Lo que también les abre las puertas para el mercado internacional.
Hemos estado avanzando en varios sentidos. Además de Startup Chile, ganamos un cupo en el programa de Chile MassEmprende, donde viajaremos si las condiciones sanitarias lo permiten a Boston a participar de una aceleradora de la cual estamos muy ansiosos de ser parte. Para nosotros es una oportunidad increíble de llevar nuestro emprendimiento a otro nivel. Esto claramente relacionado al componente de internacionalización. Sin embargo, valoramos enormemente la posibilidad de generar vínculos con entidades tecnológicas extranjeras, visiones que aún no han llegado a Chile. Además de conectarnos con un ecosistema de innovación muy potente, en Estados Unidos hay tecnología que no necesariamente está en Chile y que permite abaratar costos y también sacar ventajas competitivas en el mercado, lo que es fundamental para nosotros.
Ahora que por fin tienen la máquina andando, ¿qué podemos esperar de B-Cycle?
Muchas cosas. En primer lugar sacar los primeros productos al mercado, sobre todo porque se nos abrió una oportunidad tremenda. Cuando dimos el ramo, nosotros planteamos el problema de la ley de Responsabilidad Extendida del Productor (REP) que en ese entonces se estaba recién promulgando y que establece metas de recolección y valorización de residuos. Entonces para nosotros es un gran alivio que hoy esa ley ya esté promulgada porque algunas empresas que generaban ciertos residuos, ahora se van a arriesgar a pagar grandes multas, y por otra parte si quieren cumplir con la ley igual tienen que invertir para que alguien vaya a recoger estos residuos lo que de todas maneras tiene un costo logístico. Entonces por concepto de esa ley igual tienen que pagar y en ese contexto es mucho mejor invertir en un packaging que además es sustentable.
En segundo lugar, se aprobó el proyecto de ley de plásticos de un sólo uso que para nosotros nos cayó como anillo al dedo por lo que esto significa y por la cantidad de cosas que podemos hacer con el pellet que creamos. Esto ya es ley en Sao Paulo, es ley en México, será ley pronto en Estados Unidos y que se viene como un mercado muy amplio por la oportunidad que se nos da.
Y finalmente poder crecer, expandirnos y levantar capital.
¿Qué mensaje le dejas a las personas que quieren emprender pero no se atreven?

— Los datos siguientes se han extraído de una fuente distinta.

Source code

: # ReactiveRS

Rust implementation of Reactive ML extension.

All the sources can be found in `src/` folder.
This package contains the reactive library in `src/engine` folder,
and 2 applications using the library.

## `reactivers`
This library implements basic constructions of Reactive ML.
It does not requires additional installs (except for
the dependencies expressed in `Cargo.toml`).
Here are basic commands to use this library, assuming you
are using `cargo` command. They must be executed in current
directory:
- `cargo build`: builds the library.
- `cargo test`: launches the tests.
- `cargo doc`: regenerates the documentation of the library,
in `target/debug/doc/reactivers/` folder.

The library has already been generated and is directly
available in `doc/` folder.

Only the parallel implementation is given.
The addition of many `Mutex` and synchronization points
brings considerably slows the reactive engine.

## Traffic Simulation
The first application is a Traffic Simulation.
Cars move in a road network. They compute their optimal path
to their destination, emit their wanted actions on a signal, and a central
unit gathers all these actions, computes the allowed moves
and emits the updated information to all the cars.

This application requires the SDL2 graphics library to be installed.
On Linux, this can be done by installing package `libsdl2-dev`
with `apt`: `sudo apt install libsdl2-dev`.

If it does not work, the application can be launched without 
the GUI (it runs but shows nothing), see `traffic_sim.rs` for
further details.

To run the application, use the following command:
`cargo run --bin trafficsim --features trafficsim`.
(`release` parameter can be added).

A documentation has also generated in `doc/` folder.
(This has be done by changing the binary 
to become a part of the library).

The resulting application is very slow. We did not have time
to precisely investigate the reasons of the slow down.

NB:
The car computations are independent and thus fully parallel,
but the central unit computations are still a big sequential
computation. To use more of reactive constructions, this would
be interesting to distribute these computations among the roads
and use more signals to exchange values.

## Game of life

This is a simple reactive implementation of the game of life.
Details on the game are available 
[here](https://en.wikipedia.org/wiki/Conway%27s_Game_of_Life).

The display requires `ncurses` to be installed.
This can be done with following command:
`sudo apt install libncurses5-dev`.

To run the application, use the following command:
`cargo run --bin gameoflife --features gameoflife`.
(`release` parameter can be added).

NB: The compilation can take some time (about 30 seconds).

Que lo hagan. Las oportunidades de crecimiento existen acá en Chile. Hay entidades como Corfo, hay concursos y programas que ofrece no sólo la academia sino que el sector público y privado para desarrollar tus ideas y potenciarlas con capital. Hay que ser disciplinado, ordenado y tener hartas ganas de querer generar un cambio. Y no necesariamente tiene que ser con algo nuevo, sino que se puede tomar algo ya creado y mejorarlo o potenciarlo. Se puede, no somos el primer ejemplo ni tampoco el último.